Read Beat (...and repeat)
"Becoming Madam Secretary" by Stephanie Dray
Frances Perkins is one of those figures in history that you need to know more about. Helping in that regard is the latest book from Stephanie Dray, a historical novel called Becoming Madam President.
Published in March 2024, Becoming is the 10th work of historical fiction for Dray who likes to write about revolutionary women, both those involved in the American Revolution and, as in Perkins' case, women whose work was revolutionary.

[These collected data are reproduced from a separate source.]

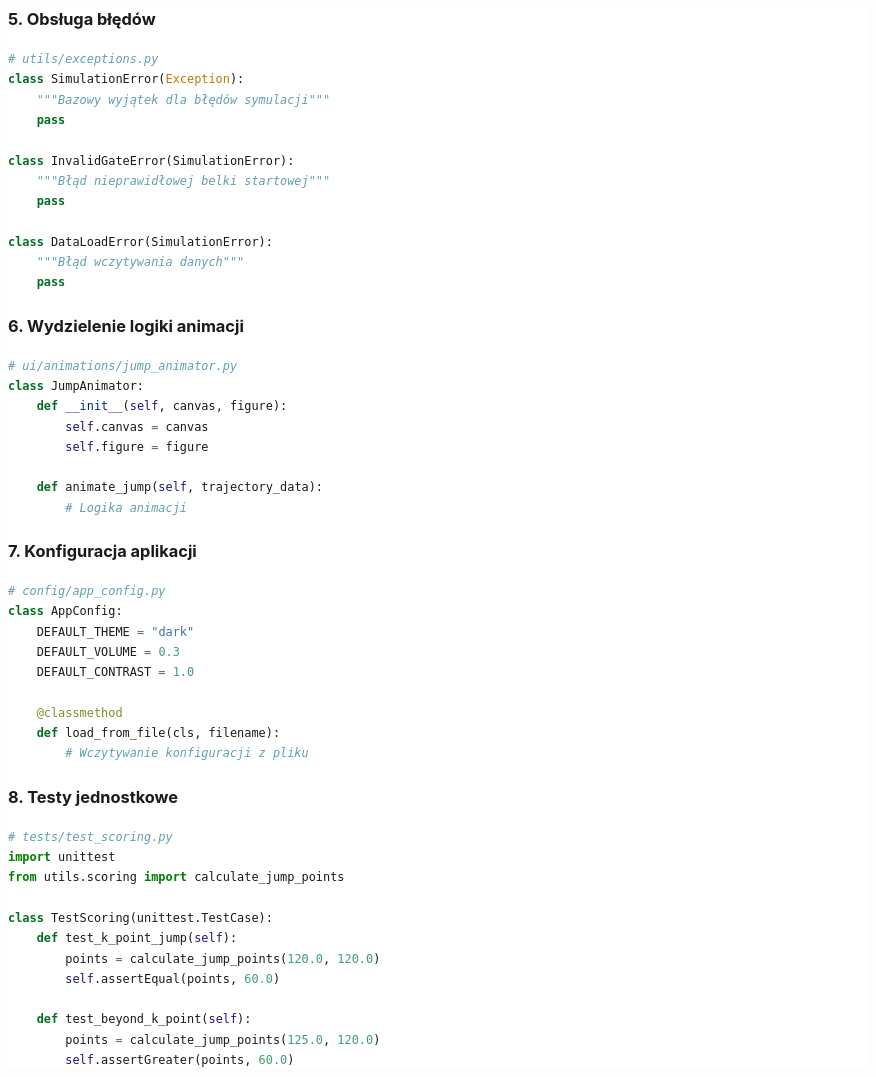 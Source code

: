 ### 5. **Obsługa błędów**

```python
# utils/exceptions.py
class SimulationError(Exception):
    """Bazowy wyjątek dla błędów symulacji"""
    pass

class InvalidGateError(SimulationError):
    """Błąd nieprawidłowej belki startowej"""
    pass

class DataLoadError(SimulationError):
    """Błąd wczytywania danych"""
    pass
```

### 6. **Wydzielenie logiki animacji**

```python
# ui/animations/jump_animator.py
class JumpAnimator:
    def __init__(self, canvas, figure):
        self.canvas = canvas
        self.figure = figure
        
    def animate_jump(self, trajectory_data):
        # Logika animacji
```

### 7. **Konfiguracja aplikacji**

```python
# config/app_config.py
class AppConfig:
    DEFAULT_THEME = "dark"
    DEFAULT_VOLUME = 0.3
    DEFAULT_CONTRAST = 1.0
    
    @classmethod
    def load_from_file(cls, filename):
        # Wczytywanie konfiguracji z pliku
```

### 8. **Testy jednostkowe**

```python
# tests/test_scoring.py
import unittest
from utils.scoring import calculate_jump_points

class TestScoring(unittest.TestCase):
    def test_k_point_jump(self):
        points = calculate_jump_points(120.0, 120.0)
        self.assertEqual(points, 60.0)
        
    def test_beyond_k_point(self):
        points = calculate_jump_points(125.0, 120.0)
        self.assertGreater(points, 60.0)
```
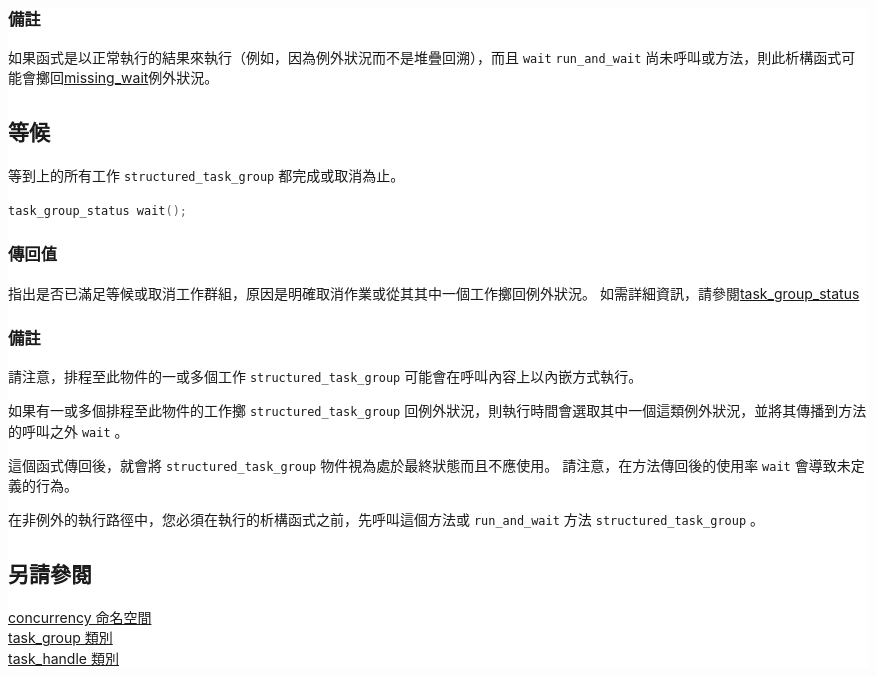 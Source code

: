 ### <a name="remarks"></a>備註

如果函式是以正常執行的結果來執行（例如，因為例外狀況而不是堆疊回溯），而且 `wait` `run_and_wait` 尚未呼叫或方法，則此析構函式可能會擲回[missing_wait](missing-wait-class.md)例外狀況。

## <a name="wait"></a><a name="wait"></a>等候

等到上的所有工作 `structured_task_group` 都完成或取消為止。

```cpp
task_group_status wait();
```

### <a name="return-value"></a>傳回值

指出是否已滿足等候或取消工作群組，原因是明確取消作業或從其其中一個工作擲回例外狀況。 如需詳細資訊，請參閱[task_group_status](concurrency-namespace-enums.md)

### <a name="remarks"></a>備註

請注意，排程至此物件的一或多個工作 `structured_task_group` 可能會在呼叫內容上以內嵌方式執行。

如果有一或多個排程至此物件的工作擲 `structured_task_group` 回例外狀況，則執行時間會選取其中一個這類例外狀況，並將其傳播到方法的呼叫之外 `wait` 。

這個函式傳回後，就會將 `structured_task_group` 物件視為處於最終狀態而且不應使用。 請注意，在方法傳回後的使用率 `wait` 會導致未定義的行為。

在非例外的執行路徑中，您必須在執行的析構函式之前，先呼叫這個方法或 `run_and_wait` 方法 `structured_task_group` 。

## <a name="see-also"></a>另請參閱

[concurrency 命名空間](concurrency-namespace.md)<br/>
[task_group 類別](task-group-class.md)<br/>
[task_handle 類別](task-handle-class.md)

Perhaps best known as the Secretary of Labor in Franklin D. Roosevelt's cabinet, a position she held for 12 years, Perkins is credited with helping FDR create Social Security. As the first woman to serve in a presidential cabinet, Perkins drafted the Fair Labor Standards Act of 1938, a bill that banned child labor, established a minimum wage and brought about the 40-hour week.
Dray, who started her research for the book in 2020, said that Perkins credited her grandmother, Cynthia Otis Perkins, with setting her on a course to help others. “The people are what matter to government, and a government should aim to give all the people under its jurisdiction the best possible life," said Frances Perkins, often seen as the driving force in the New Deal.
Dray refers to Perkins as the most consequential cabinet member since Alexander Hamilton. Ironically, Dray related that when Perkins and FDR first worked together in New York, the pair didn't see eye to eye.
“They loathed each other when they first met. She thought he was just a spoiled rotten arrogant jerk. He thought she was a stuffy insufferable blue stocking," Dray said in an interview with Spectrum News.
Perkins, who played such a big role in pushing for worker safety, was at the scene of the Triangle Shirtwaist Factory fire in 1911, a horrific fire in New York City that took 146 lives, most of them young women employed as garment workers. Doors had been locked at the factory as a precaution against the threat of theft, said Dray.
Perkins was at a meeting nearby when the fire broke out. "She knew the source because she knew of problems (for workers) that existed there," said Dray. Perkins was witness to the scene of many workers who leapt from the building to their death trying to escape the fire, she said.
Perkins handled her government job with distinction, but what many don't know is that her husband, Paul Wilson, a fellow reformer, suffered from serious mental illness, said Dray.
"There's a picture of the signing of the Social Security Act in 1935 with Perkins looking over Roosevelt's shoulder right into the camera. The day that photo was taken, she had to leave to look for her husband who had just escaped from an asylum," Dray said.
While acknowledging many marvelous biographies of Frances Perkins, Dray said that the historical novel allowed her to share more of Perkins as a person--not just a government official. Novelists can go where historians rightfully fear to tread, she said.